What's happening in your case:

  • with your Mikrotik "certified" SFP, USXGMII or a proprietary alternative is used, and the serdes speed matches the copper speed
    • => good performance
  • with the other SFP, the switch is not able to infer the correct speed and just run the serdes at 10Gbit/s. Rate conversion inside transceiver cannot cope with packet bursts.
    • => packet loss

Dear Maxime,
thank you for explaining the problem. After months of testing with different SFP+ adapters and switches and experiencing horrible speeds of 150Mbit/s over WiFi, I came to the same conclusion. However, up until now, I did not entirely understood as to why. So thank you for your explanation.

I use a Fritz!Box 6690 with WiFi 6 that has one 2.5Gbit/s Ethernet port. The FB6690 connects to the 'cable'-network of my internet provider with 1150Mbit/s. Naturally, I wanted to have the full speed of the internet connection in my home network that uses 10Gbit/s fiber for all PCs. When I ordered an RJ-45/SFP+ module I achieved the full internet speed in the whole network. However, shortly after I noticed that I receive data from my Server (2x10Gbot/s fiber) via WiFi of the FB6690 only with 150Mbit/s instead of about 1.5Gbit/s (with a 2400Mbit/s link speed WiFi-6/160MHz).

I started to diagnose all network components, and learned that the problem does only exist when I download from the Server, but not when I upload to it. I had upstream speeds of 1.8Gbit/s via WiFi.

The first lesson I had to learn was that the SFP+ adapter (MikroTik S+RJ10 ) is not fully compatible with my switch TP-Link T1700G-28TQ. It was the exact issue you described here. The switch expected a 10Gbit/s link, while the bandwidth was limited to 2.5Gbit/s. When I got the MikroTik CRS305, the Link speed was detected correctly. However, I still had only about 150Mbit/s downstream from the server to the WiFi-6 Client.

I had to enable flow-control in the MikroTik switch to get higher speeds. I now get about 1.05Gbit/s downstream. This is still away from what I would expect (1.8Gbit/s would be nice), but it is at least usable. However, I noticed that quite a few link-paused messages appear in the MikroTik switch.
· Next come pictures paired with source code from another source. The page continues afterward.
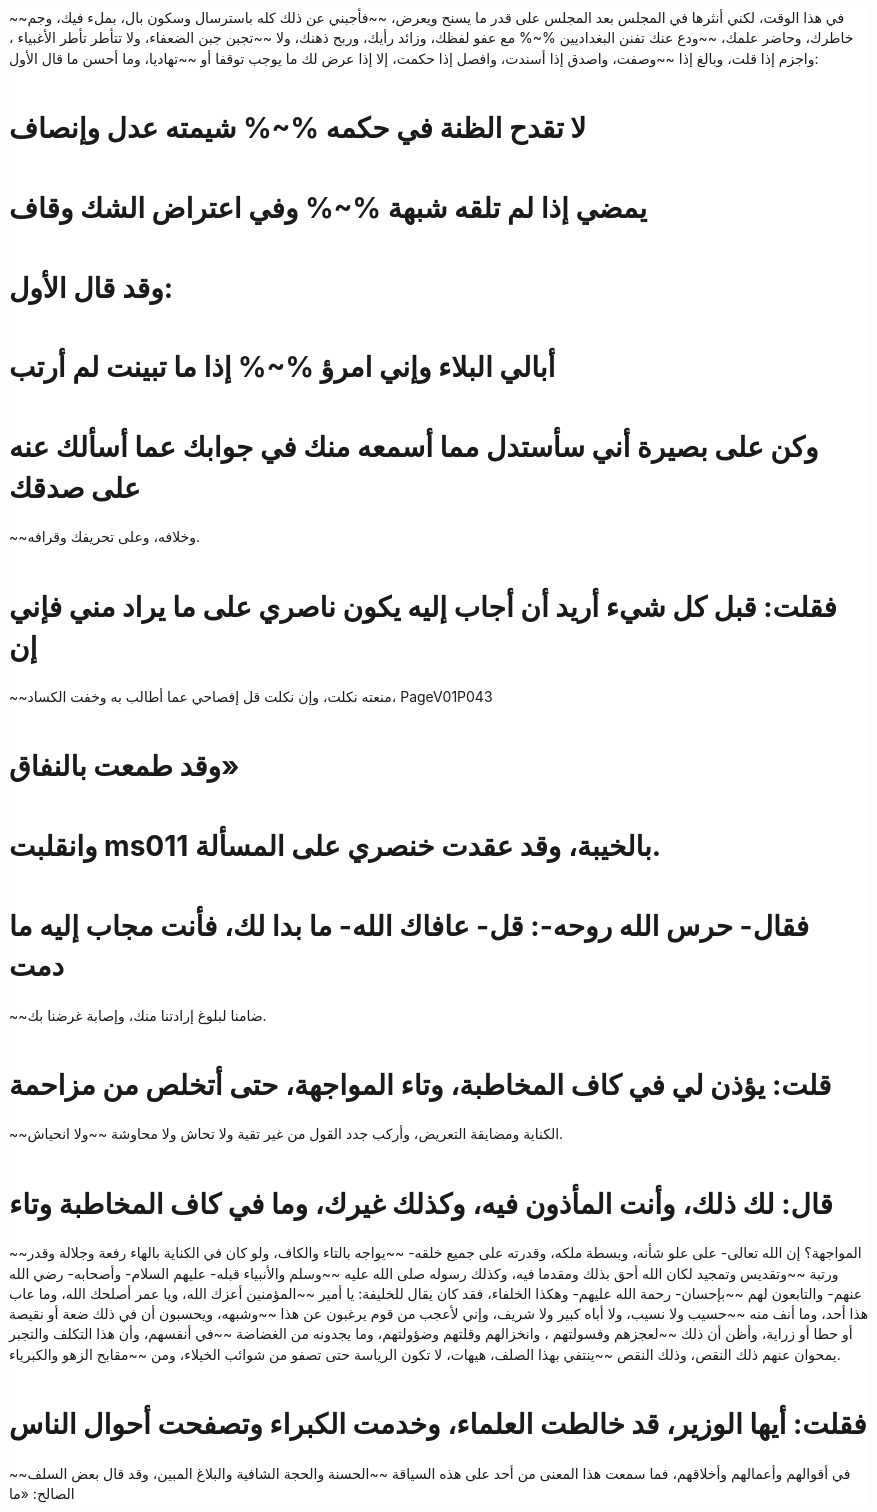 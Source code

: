~~في هذا الوقت، لكني أنثرها في المجلس بعد المجلس على قدر ما يسنح ويعرض،
~~فأجبني عن ذلك كله باسترسال وسكون بال، بملء فيك، وجم خاطرك، وحاضر علمك،
~~ودع عنك تفنن البغداديين %~% مع عفو لفظك، وزائد رأيك، وربح ذهنك، ولا
~~تجبن جبن الضعفاء، ولا تتأطر تأطر الأغبياء ، واجزم إذا قلت، وبالغ إذا
~~وصفت، واصدق إذا أسندت، وافصل إذا حكمت، إلا إذا عرض لك ما يوجب توقفا أو
~~تهاديا، وما أحسن ما قال الأول:
# لا تقدح الظنة في حكمه %~% شيمته عدل وإنصاف
# يمضي إذا لم تلقه شبهة %~% وفي اعتراض الشك وقاف
# وقد قال الأول:
# أبالي البلاء وإني امرؤ %~% إذا ما تبينت لم أرتب
# وكن على بصيرة أني سأستدل مما أسمعه منك في جوابك عما أسألك عنه على صدقك
~~وخلافه، وعلى تحريفك وقرافه.
# فقلت: قبل كل شيء أريد أن أجاب إليه يكون ناصري على ما يراد مني فإني إن
~~منعته نكلت، وإن نكلت قل إفصاحي عما أطالب به وخفت الكساد،
PageV01P043
# وقد طمعت بالنفاق»
# وانقلبت ms011 بالخيبة، وقد عقدت خنصري على المسألة.
# فقال- حرس الله روحه-: قل- عافاك الله- ما بدا لك، فأنت مجاب إليه ما دمت
~~ضامنا لبلوغ إرادتنا منك، وإصابة غرضنا بك.
# قلت: يؤذن لي في كاف المخاطبة، وتاء المواجهة، حتى أتخلص من مزاحمة
~~الكناية ومضايقة التعريض، وأركب جدد القول من غير تقية ولا تحاش ولا محاوشة
~~ولا انحياش.
# قال: لك ذلك، وأنت المأذون فيه، وكذلك غيرك، وما في كاف المخاطبة وتاء
~~المواجهة؟ إن الله تعالى- على علو شأنه، وبسطة ملكه، وقدرته على جميع خلقه-
~~يواجه بالتاء والكاف، ولو كان في الكناية بالهاء رفعة وجلالة وقدر ورتبة
~~وتقديس وتمجيد لكان الله أحق بذلك ومقدما فيه، وكذلك رسوله صلى الله عليه
~~وسلم والأنبياء قبله- عليهم السلام- وأصحابه- رضي الله عنهم- والتابعون لهم
~~بإحسان- رحمة الله عليهم- وهكذا الخلفاء، فقد كان يقال للخليفة: يا أمير
~~المؤمنين أعزك الله، ويا عمر أصلحك الله، وما عاب هذا أحد، وما أنف منه
~~حسيب ولا نسيب، ولا أباه كبير ولا شريف، وإني لأعجب من قوم يرغبون عن هذا
~~وشبهه، ويحسبون أن في ذلك ضعة أو نقيصة أو حطا أو زراية، وأظن أن ذلك
~~لعجزهم وفسولتهم ، وانخزالهم وقلتهم وضؤولتهم، وما يجدونه من الغضاضة
~~في أنفسهم، وأن هذا التكلف والتجبر يمحوان عنهم ذلك النقص، وذلك النقص
~~ينتفي بهذا الصلف، هيهات، لا تكون الرياسة حتى تصفو من شوائب الخيلاء، ومن
~~مقابح الزهو والكبرياء.
# فقلت: أيها الوزير، قد خالطت العلماء، وخدمت الكبراء وتصفحت أحوال الناس
~~في أقوالهم وأعمالهم وأخلاقهم، فما سمعت هذا المعنى من أحد على هذه السياقة
~~الحسنة والحجة الشافية والبلاغ المبين، وقد قال بعض السلف الصالح: «ما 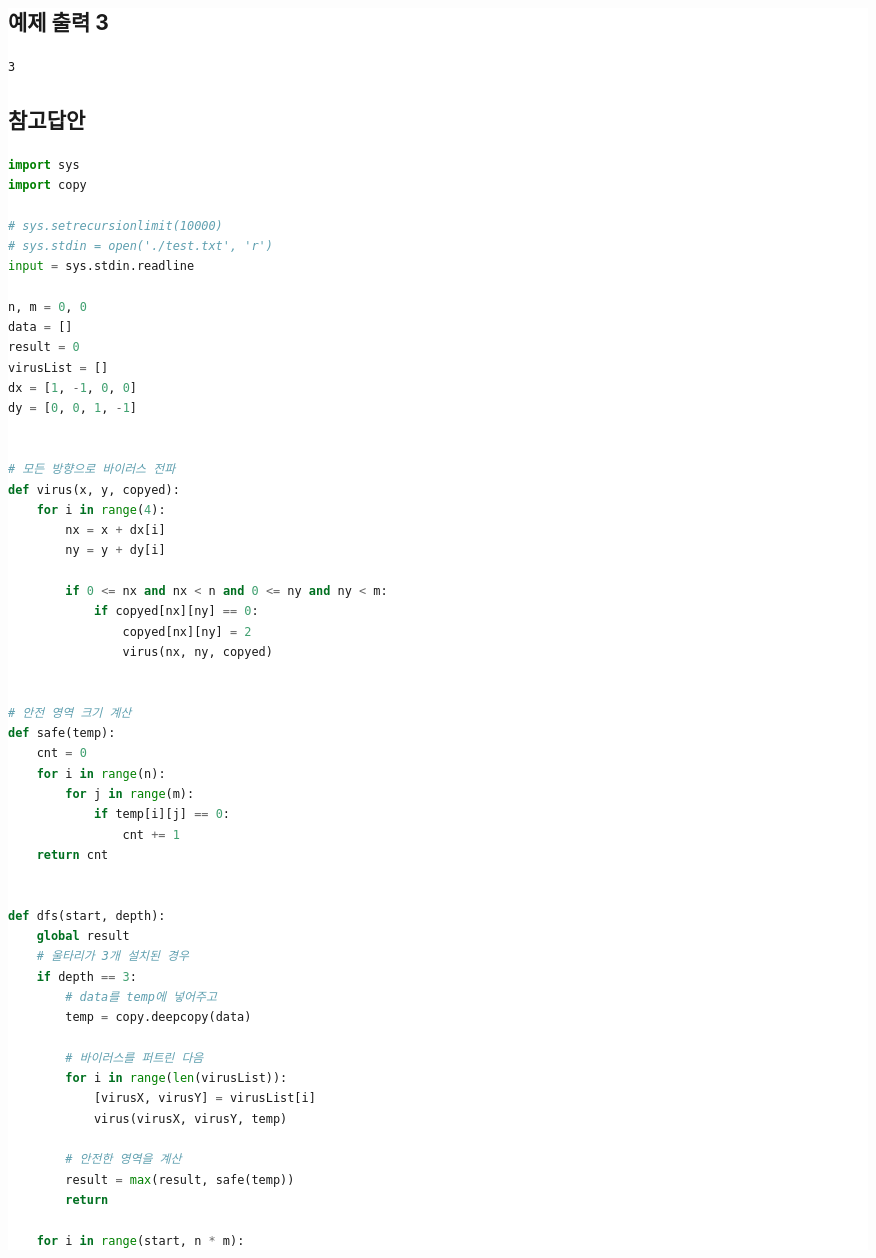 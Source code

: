 ## 예제 출력 3 

```
3
```

## 참고답안

```python
import sys
import copy

# sys.setrecursionlimit(10000)
# sys.stdin = open('./test.txt', 'r')
input = sys.stdin.readline

n, m = 0, 0
data = []
result = 0
virusList = []
dx = [1, -1, 0, 0]
dy = [0, 0, 1, -1]


# 모든 방향으로 바이러스 전파
def virus(x, y, copyed):
    for i in range(4):
        nx = x + dx[i]
        ny = y + dy[i]

        if 0 <= nx and nx < n and 0 <= ny and ny < m:
            if copyed[nx][ny] == 0:
                copyed[nx][ny] = 2
                virus(nx, ny, copyed)


# 안전 영역 크기 계산
def safe(temp):
    cnt = 0
    for i in range(n):
        for j in range(m):
            if temp[i][j] == 0:
                cnt += 1
    return cnt


def dfs(start, depth):
    global result
    # 울타리가 3개 설치된 경우
    if depth == 3:
        # data를 temp에 넣어주고
        temp = copy.deepcopy(data)

        # 바이러스를 퍼트린 다음
        for i in range(len(virusList)):
            [virusX, virusY] = virusList[i]
            virus(virusX, virusY, temp)

        # 안전한 영역을 계산
        result = max(result, safe(temp))
        return

    for i in range(start, n * m):
```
Also, I was curious, whether the TP-Link switch would be able to reach the same speeds with the RJ45/SFP+ module and Flow-Control enabled. It did not. I think this is because it still does not recognize the 2.5Gbit/s limitation. The interface showed 10Gbit/s to the RJ45/SFP+ module.

I thought about connecting the FB6690 directly to my Server which has 2 additional 10Gbit/s Ethernet ports to avoid the link pause issue. But I think, it will probably not negotiate 2.5Gbit/s, but instead fall back to 1Gbit/s. If anyone knows whether the "Ethernet controller: Intel Corporation Ethernet Connection X553/X557-AT 10GBASE-T (rev 11)" supports 2.5Gbit/s, please leave me a comment.

Also, I would like to know whether you think that my FB6690 has any issue, given that it is needs flow control enabled and is probably the device that asks to pause the link.

Do you have another idea, how I could configure my network so that I can get full 1.8Gbit/s downstream via WiFi using the FB6690?

Just want to chime in and say I'm experiencing the exact same thing. Recently upgraded since my ISP supports 3 gigabit. My 2.5G PC <> Router gives me 2.5g up but anywhere from 800m-1.5g down. This is happening with a 10Gtek ASF-10G-T. I'm going to try the Wiitek one tomorrow when it comes in and if that doesn't work - I'll go with the Mikrotik one.